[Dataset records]

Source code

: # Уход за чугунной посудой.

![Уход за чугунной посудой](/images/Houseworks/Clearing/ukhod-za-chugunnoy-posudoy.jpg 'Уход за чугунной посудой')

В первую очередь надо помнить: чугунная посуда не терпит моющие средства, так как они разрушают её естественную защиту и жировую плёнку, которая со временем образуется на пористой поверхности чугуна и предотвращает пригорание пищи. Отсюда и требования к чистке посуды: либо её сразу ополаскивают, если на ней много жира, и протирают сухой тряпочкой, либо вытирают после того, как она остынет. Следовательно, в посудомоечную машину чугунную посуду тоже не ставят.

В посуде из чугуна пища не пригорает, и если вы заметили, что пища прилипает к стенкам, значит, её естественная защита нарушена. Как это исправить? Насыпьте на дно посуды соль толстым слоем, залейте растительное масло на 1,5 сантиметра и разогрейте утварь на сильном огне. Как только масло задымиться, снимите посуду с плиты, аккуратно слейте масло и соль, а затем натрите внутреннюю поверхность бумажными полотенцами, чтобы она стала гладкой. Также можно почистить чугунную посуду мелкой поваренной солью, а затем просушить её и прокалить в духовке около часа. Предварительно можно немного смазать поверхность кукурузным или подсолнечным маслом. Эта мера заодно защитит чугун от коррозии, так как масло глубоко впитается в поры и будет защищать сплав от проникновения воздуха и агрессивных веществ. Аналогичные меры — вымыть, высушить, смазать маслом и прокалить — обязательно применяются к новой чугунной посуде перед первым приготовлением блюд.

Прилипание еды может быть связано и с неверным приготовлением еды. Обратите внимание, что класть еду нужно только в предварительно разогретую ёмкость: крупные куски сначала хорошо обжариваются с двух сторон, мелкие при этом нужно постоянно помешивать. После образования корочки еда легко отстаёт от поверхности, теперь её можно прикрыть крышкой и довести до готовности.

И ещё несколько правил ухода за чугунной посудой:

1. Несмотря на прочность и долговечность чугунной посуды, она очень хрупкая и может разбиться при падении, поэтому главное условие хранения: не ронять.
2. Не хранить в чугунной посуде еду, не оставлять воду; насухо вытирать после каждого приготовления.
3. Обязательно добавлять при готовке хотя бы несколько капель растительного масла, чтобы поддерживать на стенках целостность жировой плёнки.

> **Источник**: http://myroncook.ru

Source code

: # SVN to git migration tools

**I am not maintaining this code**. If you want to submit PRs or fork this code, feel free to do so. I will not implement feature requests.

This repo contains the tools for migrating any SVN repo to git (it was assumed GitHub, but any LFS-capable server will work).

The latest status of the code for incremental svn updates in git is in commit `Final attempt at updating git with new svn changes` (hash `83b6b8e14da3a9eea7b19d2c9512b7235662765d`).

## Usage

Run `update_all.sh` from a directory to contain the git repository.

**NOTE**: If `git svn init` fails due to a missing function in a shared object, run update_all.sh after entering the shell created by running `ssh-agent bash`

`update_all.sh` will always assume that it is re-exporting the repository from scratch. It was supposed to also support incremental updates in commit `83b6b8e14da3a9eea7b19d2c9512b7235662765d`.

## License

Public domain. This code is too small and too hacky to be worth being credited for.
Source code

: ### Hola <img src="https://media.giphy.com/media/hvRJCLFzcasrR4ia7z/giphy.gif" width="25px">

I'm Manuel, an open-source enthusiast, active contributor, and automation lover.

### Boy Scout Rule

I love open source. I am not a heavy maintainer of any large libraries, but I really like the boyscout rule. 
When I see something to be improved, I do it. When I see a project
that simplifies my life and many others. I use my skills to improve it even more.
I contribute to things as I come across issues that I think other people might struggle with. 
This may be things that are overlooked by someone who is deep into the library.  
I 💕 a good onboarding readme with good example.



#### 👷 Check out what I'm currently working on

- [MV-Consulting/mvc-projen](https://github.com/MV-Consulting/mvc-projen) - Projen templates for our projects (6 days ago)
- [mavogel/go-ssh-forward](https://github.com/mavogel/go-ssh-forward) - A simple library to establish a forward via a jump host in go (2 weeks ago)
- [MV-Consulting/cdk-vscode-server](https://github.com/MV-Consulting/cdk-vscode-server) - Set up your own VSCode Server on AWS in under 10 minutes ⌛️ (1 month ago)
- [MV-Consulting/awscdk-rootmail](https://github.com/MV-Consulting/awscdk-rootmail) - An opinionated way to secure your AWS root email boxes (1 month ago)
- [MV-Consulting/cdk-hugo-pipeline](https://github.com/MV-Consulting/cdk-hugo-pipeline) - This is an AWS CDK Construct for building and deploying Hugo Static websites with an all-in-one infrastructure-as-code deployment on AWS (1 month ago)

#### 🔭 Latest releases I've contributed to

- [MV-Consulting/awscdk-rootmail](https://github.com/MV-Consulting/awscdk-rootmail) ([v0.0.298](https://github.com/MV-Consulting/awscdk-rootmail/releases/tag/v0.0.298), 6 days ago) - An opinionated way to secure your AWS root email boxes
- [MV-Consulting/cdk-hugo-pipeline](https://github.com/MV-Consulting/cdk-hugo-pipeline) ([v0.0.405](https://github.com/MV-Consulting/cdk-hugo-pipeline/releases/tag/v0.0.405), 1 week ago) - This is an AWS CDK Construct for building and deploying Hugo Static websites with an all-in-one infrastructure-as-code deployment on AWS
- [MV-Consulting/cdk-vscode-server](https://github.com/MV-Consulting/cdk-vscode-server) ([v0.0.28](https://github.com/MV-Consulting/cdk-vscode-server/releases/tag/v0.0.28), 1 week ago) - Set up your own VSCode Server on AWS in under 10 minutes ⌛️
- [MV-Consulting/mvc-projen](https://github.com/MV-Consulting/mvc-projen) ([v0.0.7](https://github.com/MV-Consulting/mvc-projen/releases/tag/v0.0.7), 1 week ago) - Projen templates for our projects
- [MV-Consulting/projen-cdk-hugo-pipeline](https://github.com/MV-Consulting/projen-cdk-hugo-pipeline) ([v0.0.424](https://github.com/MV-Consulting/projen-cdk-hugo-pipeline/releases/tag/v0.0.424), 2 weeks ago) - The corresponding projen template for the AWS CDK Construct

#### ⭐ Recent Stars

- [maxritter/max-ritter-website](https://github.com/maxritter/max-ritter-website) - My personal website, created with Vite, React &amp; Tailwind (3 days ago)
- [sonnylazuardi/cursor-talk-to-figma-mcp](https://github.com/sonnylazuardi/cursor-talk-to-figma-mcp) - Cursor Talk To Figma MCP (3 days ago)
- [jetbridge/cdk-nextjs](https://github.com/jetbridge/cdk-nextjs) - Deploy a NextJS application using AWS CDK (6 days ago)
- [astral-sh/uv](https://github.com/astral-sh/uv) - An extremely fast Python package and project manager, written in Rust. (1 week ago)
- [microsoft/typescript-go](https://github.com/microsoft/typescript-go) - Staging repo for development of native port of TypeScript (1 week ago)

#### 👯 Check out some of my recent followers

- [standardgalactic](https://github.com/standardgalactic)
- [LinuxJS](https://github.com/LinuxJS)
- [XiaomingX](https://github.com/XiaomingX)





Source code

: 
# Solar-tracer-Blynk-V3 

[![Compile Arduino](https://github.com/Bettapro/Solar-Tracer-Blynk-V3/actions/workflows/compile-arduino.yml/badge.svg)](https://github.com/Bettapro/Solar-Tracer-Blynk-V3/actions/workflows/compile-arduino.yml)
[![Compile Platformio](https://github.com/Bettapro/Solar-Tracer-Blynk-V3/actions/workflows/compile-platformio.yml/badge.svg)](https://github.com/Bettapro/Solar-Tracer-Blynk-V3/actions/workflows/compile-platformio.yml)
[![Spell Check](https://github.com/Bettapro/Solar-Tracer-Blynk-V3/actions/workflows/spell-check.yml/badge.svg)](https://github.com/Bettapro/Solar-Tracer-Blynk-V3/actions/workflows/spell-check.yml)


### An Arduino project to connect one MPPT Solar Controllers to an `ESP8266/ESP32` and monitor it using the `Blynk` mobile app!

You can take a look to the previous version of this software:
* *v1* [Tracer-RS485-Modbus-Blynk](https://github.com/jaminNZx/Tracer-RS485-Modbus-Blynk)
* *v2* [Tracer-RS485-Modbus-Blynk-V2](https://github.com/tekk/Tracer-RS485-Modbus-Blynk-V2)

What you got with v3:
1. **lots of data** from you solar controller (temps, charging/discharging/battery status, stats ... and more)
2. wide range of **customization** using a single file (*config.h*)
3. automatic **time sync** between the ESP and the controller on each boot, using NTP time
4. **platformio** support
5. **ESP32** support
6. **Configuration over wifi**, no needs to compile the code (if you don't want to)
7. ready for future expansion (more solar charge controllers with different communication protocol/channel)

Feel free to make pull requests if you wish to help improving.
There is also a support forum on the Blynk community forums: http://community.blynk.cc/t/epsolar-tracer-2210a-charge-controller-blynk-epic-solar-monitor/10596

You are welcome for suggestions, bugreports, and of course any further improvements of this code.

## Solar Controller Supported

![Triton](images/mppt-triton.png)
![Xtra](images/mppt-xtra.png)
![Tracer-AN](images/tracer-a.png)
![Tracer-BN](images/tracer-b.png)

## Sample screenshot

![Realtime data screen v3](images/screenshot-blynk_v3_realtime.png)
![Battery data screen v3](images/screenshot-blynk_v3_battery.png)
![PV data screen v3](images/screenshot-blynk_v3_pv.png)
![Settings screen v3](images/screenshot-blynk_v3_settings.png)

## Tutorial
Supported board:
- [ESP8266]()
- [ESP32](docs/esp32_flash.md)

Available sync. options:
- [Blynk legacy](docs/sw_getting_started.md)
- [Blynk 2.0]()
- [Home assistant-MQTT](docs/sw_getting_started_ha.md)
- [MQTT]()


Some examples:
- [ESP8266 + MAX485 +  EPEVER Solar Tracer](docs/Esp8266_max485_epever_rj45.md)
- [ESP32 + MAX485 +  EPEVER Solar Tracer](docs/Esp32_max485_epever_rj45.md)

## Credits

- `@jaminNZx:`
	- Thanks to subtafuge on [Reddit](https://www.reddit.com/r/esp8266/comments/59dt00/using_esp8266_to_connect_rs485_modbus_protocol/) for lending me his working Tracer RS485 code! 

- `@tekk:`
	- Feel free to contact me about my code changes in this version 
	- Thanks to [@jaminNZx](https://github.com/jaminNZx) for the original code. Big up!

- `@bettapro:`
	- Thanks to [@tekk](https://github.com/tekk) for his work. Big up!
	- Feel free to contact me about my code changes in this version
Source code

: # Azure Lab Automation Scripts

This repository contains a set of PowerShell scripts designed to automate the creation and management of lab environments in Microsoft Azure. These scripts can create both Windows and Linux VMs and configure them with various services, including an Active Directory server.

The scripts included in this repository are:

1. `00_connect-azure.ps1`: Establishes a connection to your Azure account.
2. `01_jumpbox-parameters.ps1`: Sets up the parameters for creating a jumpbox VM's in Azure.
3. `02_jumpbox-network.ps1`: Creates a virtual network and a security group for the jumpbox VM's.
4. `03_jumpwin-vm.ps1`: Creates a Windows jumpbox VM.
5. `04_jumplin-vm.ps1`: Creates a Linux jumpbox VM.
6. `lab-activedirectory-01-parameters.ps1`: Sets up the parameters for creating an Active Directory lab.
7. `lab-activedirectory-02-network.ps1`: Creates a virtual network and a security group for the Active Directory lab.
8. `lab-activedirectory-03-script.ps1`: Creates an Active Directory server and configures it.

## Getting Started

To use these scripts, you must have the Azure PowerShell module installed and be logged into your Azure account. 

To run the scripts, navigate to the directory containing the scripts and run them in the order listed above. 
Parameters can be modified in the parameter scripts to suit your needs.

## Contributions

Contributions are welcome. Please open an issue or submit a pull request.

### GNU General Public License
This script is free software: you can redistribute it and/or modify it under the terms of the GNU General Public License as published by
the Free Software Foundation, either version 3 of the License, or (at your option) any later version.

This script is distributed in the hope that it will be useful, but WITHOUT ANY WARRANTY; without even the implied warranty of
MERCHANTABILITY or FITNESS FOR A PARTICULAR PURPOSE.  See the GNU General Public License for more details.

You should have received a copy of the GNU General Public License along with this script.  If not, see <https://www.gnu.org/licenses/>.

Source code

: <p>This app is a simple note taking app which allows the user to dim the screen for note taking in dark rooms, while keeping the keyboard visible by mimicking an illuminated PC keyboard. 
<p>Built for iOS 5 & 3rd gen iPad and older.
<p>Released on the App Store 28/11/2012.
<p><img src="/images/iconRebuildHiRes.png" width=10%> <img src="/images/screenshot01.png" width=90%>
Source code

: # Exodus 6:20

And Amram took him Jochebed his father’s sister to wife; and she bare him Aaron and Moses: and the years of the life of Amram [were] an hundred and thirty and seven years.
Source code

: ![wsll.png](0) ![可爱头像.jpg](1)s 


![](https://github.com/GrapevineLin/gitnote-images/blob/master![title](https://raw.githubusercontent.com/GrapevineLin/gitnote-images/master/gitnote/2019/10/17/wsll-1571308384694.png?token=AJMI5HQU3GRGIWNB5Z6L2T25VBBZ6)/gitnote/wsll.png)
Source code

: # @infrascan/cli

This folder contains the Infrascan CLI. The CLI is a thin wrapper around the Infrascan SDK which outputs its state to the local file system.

[Your instructions] Lines that contain "month" are the result; find them in the entries above and copy each one.

[Output for this exercise]
- [MV-Consulting/cdk-vscode-server](https://github.com/MV-Consulting/cdk-vscode-server) - Set up your own VSCode Server on AWS in under 10 minutes ⌛️ (1 month ago)
- [MV-Consulting/awscdk-rootmail](https://github.com/MV-Consulting/awscdk-rootmail) - An opinionated way to secure your AWS root email boxes (1 month ago)
- [MV-Consulting/cdk-hugo-pipeline](https://github.com/MV-Consulting/cdk-hugo-pipeline) - This is an AWS CDK Construct for building and deploying Hugo Static websites with an all-in-one infrastructure-as-code deployment on AWS (1 month ago)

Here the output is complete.